The lone positive from that game was the Hurricanes played more of their preferred style in the second period. Otherwise, Brind'Amour said they needed to toss it and move on, even saying the team wouldn't go through an on-ice practice.
"It's not what we need," he said Friday.
Carolina responded Saturday night by looking closer to its previous playoff form with its aggressive forecheck, controlling the puck in the offensive zone and winning battles along the boards to minimize the chances going the other way. The Hurricanes held the Canadiens to 12 shots on goal while surrendering far fewer unchecked sprints through the neutral zone that led to such Game 1 trouble.
"I think all the way through it was more Carolina Hurricane hockey in Game 2 and we'll try to keep building on that," captain Jordan Staal said.
Then there is the pressure to break through to the Stanley Cup Final in Carolina's third Eastern final in four years and fourth in the current eight-year postseason run under Brind'Amour.

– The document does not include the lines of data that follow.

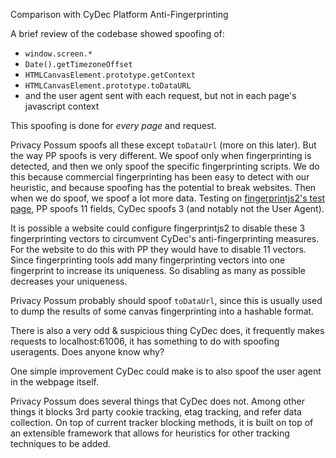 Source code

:Comparison with CyDec Platform Anti-Fingerprinting

A brief review of the codebase showed spoofing of:
* `window.screen.*`
* `Date().getTimezoneOffset`
* `HTMLCanvasElement.prototype.getContext`
* `HTMLCanvasElement.prototype.toDataURL`
* and the user agent sent with each request, but not in each page's javascript context

This spoofing is done for *every page* and request.

Privacy Possum spoofs all these except `toDataUrl` (more on this later). But the way PP spoofs is very different. We spoof only when fingerprinting is detected, and then we only spoof the specific fingerprinting scripts. We do this because commercial fingerprinting has been easy to detect with our heuristic, and because spoofing has the potential to break websites. Then when we do spoof, we spoof a lot more data. Testing on [fingerprintjs2's test page](https://valve.github.io/fingerprintjs2/), PP spoofs 11 fields, CyDec spoofs 3 (and notably not the User Agent).

It is possible a website could configure fingerprintjs2 to disable these 3 fingerprinting vectors to circumvent CyDec's anti-fingerprinting measures. For the website to do this with PP they would have to disable 11 vectors. Since fingerprinting tools add many fingerprinting vectors into one fingerprint to increase its uniqueness. So disabling as many as possible decreases your uniqueness.

Privacy Possum probably should spoof `toDataUrl`, since this is usually used to dump the results of some canvas fingerprinting into a hashable format.

There is also a very odd & suspicious thing CyDec does, it frequently makes requests to localhost:61006, it has something to do with spoofing useragents. Does anyone know why?

One simple improvement CyDec could make is to also spoof the user agent in the webpage itself.

Privacy Possum does several things that CyDec does not. Among other things it blocks 3rd party cookie tracking, etag tracking, and refer data collection. On top of current tracker blocking methods, it is built on top of an extensible framework that allows for heuristics for other tracking techniques to be added.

Carolina was swept in this round against Boston in 2019 and Florida in 2023, then fell in five games in last year's rematch with the Panthers.
The Hurricanes were 1-13 under Brind'Amour in the Eastern Conference Final before winning Game 2 on Nikolaj Ehlers' overtime goal. And the franchise's struggles in this round go back even to Brind'Amour's playing days in a 2009 sweep against Pittsburgh, with Carolina losing 10 straight home conference-final games since beating Buffalo in Game 7 on the way to hoisting the Cup in 2006 with Brind'Amour as captain.
This is the first time the Hurricanes haven't found themselves in an 0-2 hole in this round since that year, too.
Brind'Amour dismissed talk of past struggles by noting "there's too much to worry about right now" with corralling the young and fearless Canadiens.
"Right now it's so day-to-day focused, shift-focused eventually, that you can't think like that," Staal said.
The good news for the Canadiens was they continued to show an ultra-opportunistic approach to attacking any opening, down to forcing OT and being a goal away from a 2-0 series lead despite being outplayed most of Saturday.
Josh Anderson's first goal at the 11:11 mark of the opening period came on the Canadiens' first shot on goal, set up by Taylor Hall's failed clear attempt that was kept in at the blue line by Kaiden Guhle. Anderson's second came on a third-period rebound of his own shot in a multi-player scramble in front of the crease after Carolina couldn't get that puck cleared, either.
It's a familiar story for Montreal, notably going back to how they won Game 7 on the road of the first-round series against Tampa Bay despite getting just nine shots on goal. Or how they regrouped from blowing a 2-0 lead in Game 7 at Buffalo to win that second-round series in overtime.
"It can take one play in a game to change the whole mood and the energy," Montreal captain Nick Suzuki said Sunday. "We've got a lot of opportunistic guys, and we trust the style. ... So if you can get through those moments, there's usually something good on the other side of that.
"We've done that all playoffs, and I don't really see that changing. I think we can win any type of game."